Friday, 27 October 2017

A Lost Poet? Maybe?

Over the years William McGonagall has had a bad press. Those 'In the know' often say he was no poet, just a mediocre writer who dabbled in verse. I understand where they are coming from, but I don't think he was as bad as that. This book is the complete collection of a man who is not so much forgotten, but one who academics like to forget. I found this book highly entertaining, and would recommend it, just to give one an opportunity to make ntheir own minds up, and not to be talked down to.

https://en.wikipedia.org/wiki/William_McGonagall


I Love A Diary

I have kept regualar diaries for over 25 years, to me it's an essential part of my life, who I am, and in recording history as I see it, helping historians many years from now make sense of the life of a simple man. That was quite a mouthful, but I am a true lover of diaries and journals and this one 'The Diary of a Nobody' , should be read by everybody who keeps day to day journals. It's the kind of thing that wouldn't be printed in these politically correct times, with it's vivid descriptions of life in a 'middle' class London Superb. I believe it's still in print and is a bloody good read.

https://en.wikipedia.org/wiki/The_Diary_of_a_Nobody


Tuesday, 10 October 2017

Fiction Within Fiction

To be honest, this book would be better understood and appreciated if you take a look at Series One of 'Californication', which starred David Duchovny in the role of the book's author, 'Hank Moody'. In other words the book is taken straight out of the series in it's own right and is a excellent read.
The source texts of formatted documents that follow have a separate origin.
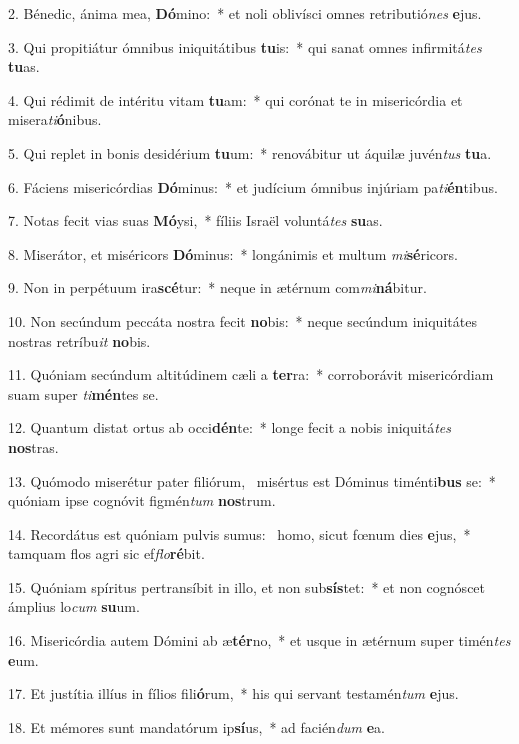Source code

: 2. Bénedic, ánima mea, \textbf{Dó}mino:~*  et noli oblivísci omnes retributió\textit{nes} \textbf{e}jus.\

3. Qui propitiátur ómnibus iniquitátibus \textbf{tu}is:~*  qui sanat omnes infirmitá\textit{tes} \textbf{tu}as.\

4. Qui rédimit de intéritu vitam \textbf{tu}am:~*  qui corónat te in misericórdia et misera\textit{ti}\textbf{ó}nibus.\

5. Qui replet in bonis desidérium \textbf{tu}um:~*  renovábitur ut áquilæ juvén\textit{tus} \textbf{tu}a.\

6. Fáciens misericórdias \textbf{Dó}minus:~*  et judícium ómnibus injúriam pa\textit{ti}\textbf{én}tibus.\

7. Notas fecit vias suas \textbf{Mó}ysi,~*  fíliis Israël voluntá\textit{tes} \textbf{su}as.\

8. Miserátor, et miséricors \textbf{Dó}minus:~*  longánimis et multum \textit{mi}\textbf{sé}ricors.\

9. Non in perpétuum ira\textbf{scé}tur:~*  neque in ætérnum com\textit{mi}\textbf{ná}bitur.\

10. Non secúndum peccáta nostra fecit \textbf{no}bis:~*  neque secúndum iniquitátes nostras retríbu\textit{it} \textbf{no}bis.\

11. Quóniam secúndum altitúdinem cæli a \textbf{ter}ra:~*  corroborávit misericórdiam suam super \textit{ti}\textbf{mén}tes se.\

12. Quantum distat ortus ab occi\textbf{dén}te:~*  longe fecit a nobis iniquitá\textit{tes} \textbf{nos}tras.\

13. Quómodo miserétur pater filiórum, \dag\  misértus est Dóminus timénti\textbf{bus} se:~*  quóniam ipse cognóvit figmén\textit{tum} \textbf{nos}trum.\

14. Recordátus est quóniam pulvis sumus: \dag\  homo, sicut fœnum dies \textbf{e}jus,~*  tamquam flos agri sic ef\textit{flo}\textbf{ré}bit.\

15. Quóniam spíritus pertransíbit in illo, et non sub\textbf{sís}tet:~*  et non cognóscet ámplius lo\textit{cum} \textbf{su}um.\

16. Misericórdia autem Dómini ab æ\textbf{tér}no,~*  et usque in ætérnum super timén\textit{tes} \textbf{e}um.\

17. Et justítia illíus in fílios fili\textbf{ó}rum,~*  his qui servant testamén\textit{tum} \textbf{e}jus.\

18. Et mémores sunt mandatórum ip\textbf{sí}us,~*  ad facién\textit{dum} \textbf{e}a.\

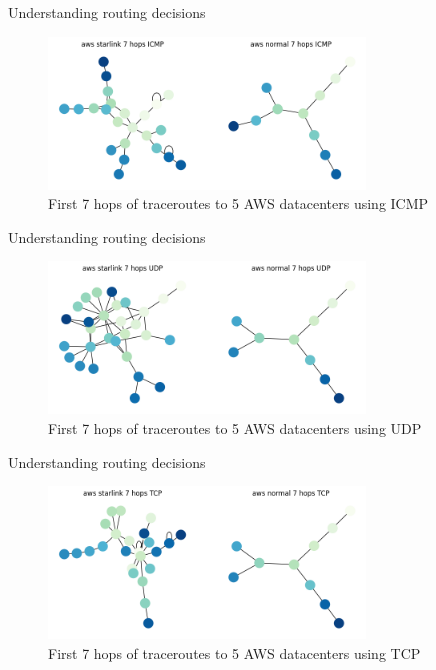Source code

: \documentclass[NET,english,beameralt]{tumbeamer}
\begin{document}
\begin{frame}{Understanding routing decisions}
    \begin{figure}
        \includegraphics[width=0.75\textwidth]{pics/aws_7_icmp.png}
        \caption[short]{First 7 hops of traceroutes to 5 AWS datacenters using ICMP}
    \end{figure}
\end{frame}
\begin{frame}{Understanding routing decisions}
    \begin{figure}
        \includegraphics[width=0.75\textwidth]{pics/aws_7_udp.png}
        \caption[short]{First 7 hops of traceroutes to 5 AWS datacenters using UDP}
    \end{figure}
\end{frame}
\begin{frame}{Understanding routing decisions}
    \begin{figure}
        \includegraphics[width=0.75\textwidth]{pics/aws_7_tcp.png}
        \caption[short]{First 7 hops of traceroutes to 5 AWS datacenters using TCP}
    \end{figure}
\end{frame}
\end{document}
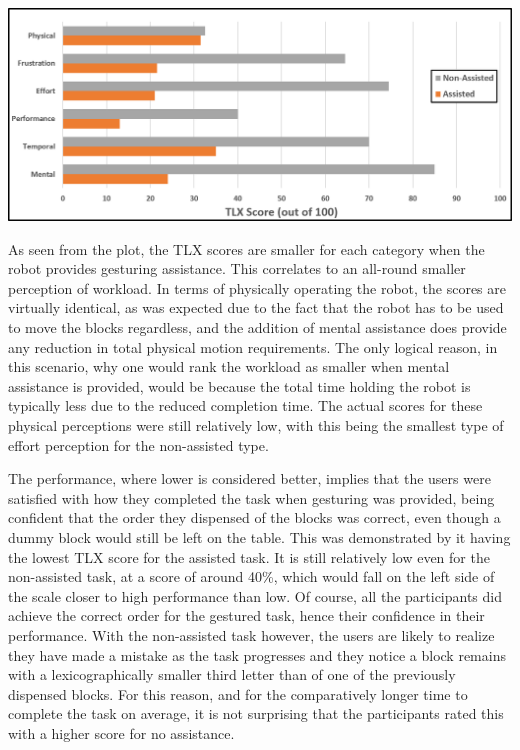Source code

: \documentclass[11pt]{article}
\begin{document}
\begin{center}
\includegraphics[width=\textwidth]{images/tlxResults.png}
\label{figure:tlxResults}
\end{center}

As seen from the plot, the TLX scores are smaller for each category when the robot provides gesturing assistance. This correlates to an all-round smaller perception of workload. In terms of physically operating the robot, the scores are virtually identical, as was expected due to the fact that the robot has to be used to move the blocks regardless, and the addition of mental assistance does provide any reduction in total physical motion requirements. The only logical reason, in this scenario, why one would rank the workload as smaller when mental assistance is provided, would be because the total time holding the robot is typically less due to the reduced completion time. The actual scores for these physical perceptions were still relatively low, with this being the smallest type of effort perception for the non-assisted type. 

The performance, where lower is considered better, implies that the users were satisfied with how they completed the task when gesturing was provided, being confident that the order they dispensed of the blocks was correct, even though a dummy block would still be left on the table. This was demonstrated by it having the lowest TLX score for the assisted task. It is still relatively low even for the non-assisted task, at a score of around 40\%, which would fall on the left side of the scale closer to high performance than low. Of course, all the participants did achieve the correct order for the gestured task, hence their confidence in their performance. With the non-assisted task however, the users are likely to realize they have made a mistake as the task progresses and they notice a block remains with a lexicographically smaller third letter than of one of the previously dispensed blocks. For this reason, and for the comparatively longer time to complete the task on average, it is not surprising that the participants rated this with a higher score for no assistance. 
\end{document}
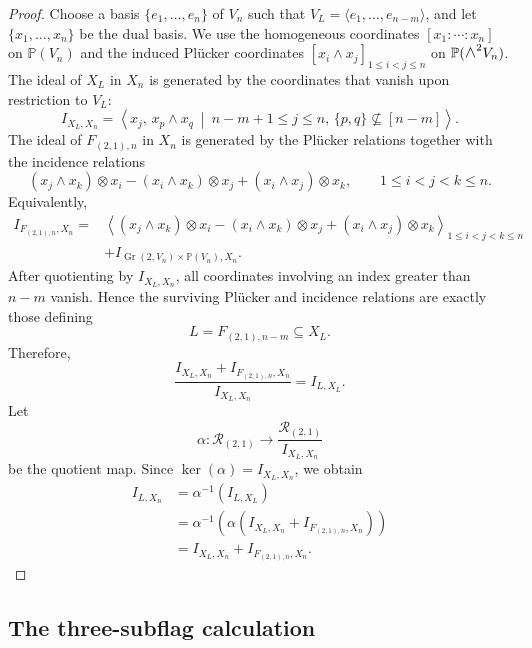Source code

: \documentclass[a4paper,reqno]{amsart}
\theoremstyle{plainnopunct}
\theoremstyle{definitionnopunct}
\newcommand{\superwedge}{\mathlarger{\mathlarger{\wedge}}}
\renewcommand{\P}{\mathbb{P}}
\newcommand{\cR}{\mathcal{R}}
\DeclareMathOperator{\Gr}{Gr}
\begin{document}
\begin{proof}
Choose a basis
$
\{e_1,\ldots,e_n\}$ of $V_n$ such that
$
V_L
=
\langle e_1,\ldots,e_{n-m}\rangle$,
and let
$
\{x_1,\ldots,x_n\}$
be the dual basis. We use the homogeneous coordinates
$
[x_1:\cdots:x_n]
$
on $\P(V_n)$ and the induced Pl\"ucker coordinates
$
[x_i\wedge x_j]_{1\leq i<j\leq n}$
on $\P(\superwedge^2V_n)$. The ideal of $X_L$ in $X_n$ is generated by the coordinates that
vanish upon restriction to $V_L$:
\[
I_{X_L,X_n}
=
\left\langle
x_j,\,
x_p\wedge x_q
\ \middle|\
n-m+1\leq j\leq n,\,
\{p,q\}\not\subseteq[n-m]
\right\rangle.
\]
The ideal of $F_{(2,1),n}$ in $X_n$ is generated by the Pl\"ucker
relations together with the incidence relations
\[
(x_j\wedge x_k)\otimes x_i
-
(x_i\wedge x_k)\otimes x_j
+
(x_i\wedge x_j)\otimes x_k,
\qquad
1\leq i<j<k\leq n.
\]
Equivalently,
\[
\begin{aligned}
I_{F_{(2,1),n},X_n}
={}&
\left\langle
(x_j\wedge x_k)\otimes x_i
-
(x_i\wedge x_k)\otimes x_j
+
(x_i\wedge x_j)\otimes x_k
\right\rangle_{1\leq i<j<k\leq n}
\\
&+
I_{\Gr(2,V_n)\times\P(V_n),X_n}.
\end{aligned}
\]
After quotienting by $I_{X_L,X_n}$, all coordinates involving an
index greater than $n-m$ vanish. Hence the surviving Pl\"ucker and
incidence relations are exactly those defining
\[
L
=
F_{(2,1),n-m}
\subseteq
X_L.
\]
Therefore,
\[
\frac{
I_{X_L,X_n}
+
I_{F_{(2,1),n},X_n}
}{
I_{X_L,X_n}
}
=
I_{L,X_L}.
\]
Let
\[
\alpha:
\cR_{(2,1)}
\longrightarrow
\frac{\cR_{(2,1)}}{I_{X_L,X_n}}
\]
be the quotient map. Since $\ker(\alpha)=I_{X_L,X_n}$,
we obtain
\[
\begin{aligned}
I_{L,X_n}
&=
\alpha^{-1}(I_{L,X_L})
\\
&=
\alpha^{-1}
\left(
\alpha
\left(
I_{X_L,X_n}
+
I_{F_{(2,1),n},X_n}
\right)
\right)
\\
&=
I_{X_L,X_n}
+
I_{F_{(2,1),n},X_n}.
\end{aligned}
\]
\end{proof}

\subsection{The three-subflag calculation}
\label{subsect: three subflag calculation}
\end{document}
It's a coming of age tale by college dropout and all the baggage that he collects along his road to a living hell.  Beautifully written I have to say, and great to read as you watch the character Moody bumble in and out of explosive situations, throughout the series, particularly the first.

Recovery Of A Football Genius

Jimmy Greaves may not be too well known these days outside of football historian circles, but at his best there were few to match him. His finest days were at Chelsea and Tottenham, scoring 100 goals before he was 21. And earning something like of £140 a week in the early 1960's, an enormous amount for the time.

This book is the story of his downfall and recovery from alcoholism. An honest account from one of soccer's true greats. It's not an easy read, but well worth the effort of seeing it through to the very last page. I first read this nearly thirty years ago at the start of my own recovery, and many times since.

Saturday, 5 August 2017

Back To William Jones.

Finding out more about Leicester's 'lost poet' William Jones has become something of an obsession. I now know the location of where he lived in Leicester during the 1840's, 11 Pelham Street, opposite the Leicester Royal Infirmary. The street is still there, the house long gone, but old maps reveal that it was a corner house. But where did he walk in the course of day to day life? One certainty would be the allyway inbetween the old Saracens head pub and the Jetty Wine lodge. Leicester Market Place, the new (as it was then) railway station on West Bridge, parks?. I intend to find out much, much more over the next two years, now that I have commited myself fully.





The book cover, Jetty Wine Lodge alleyway and four images of Pelham Street now dominated by redbrick, modern housing and a car park. Lots more William Jones blogs to follow.

Saturday, 15 July 2017

Exorcising The Blues.

In times of stress like right now in my case, I son't reach for a bottle of pills, rather I go for a book or a good movie. To lighten the load of my depression, I have gone for 'A Month In The Country' by J.R. Carr. After reading the book, I turned on the 1987 movie, recently restored and available on Blu-Ray format.

Such a relief. A couple of years ago, I paid a visit to the location where the film was shot. More about that in the next blog, as I can't locate the images I made.....worth the wait.

Tuesday, 11 April 2017

Remembering the poet William Jones.

This year I'm on a mission to bring due recognition to a poet, whose body of work has been long forgotten. His name is William Jones, born in Cosby, Leicestershire, and died in Pelham Street, Leicester in January 1855, age 47.

Sons of poverty assemble,
Ye whose hearts with woe are riven.
Let the guilty tyrants tremble,
Who your hearts such pain have given.
We will never from the shrine of truth be driven.

From Spread The Charter far and Wide, 1842

He was a chartist and work activly for many years with the movement in Leicester. Although not a great poet, his work deserves a wider audience, and my intention is to organise some public readings and give talks about hime and his life. His gravestone is now visible in the churchyard of St. Michael and All Angels, in the village of Cosby. Pelham Street still exists, but nothing remains of his house where he lived with his wife Sarah for many years.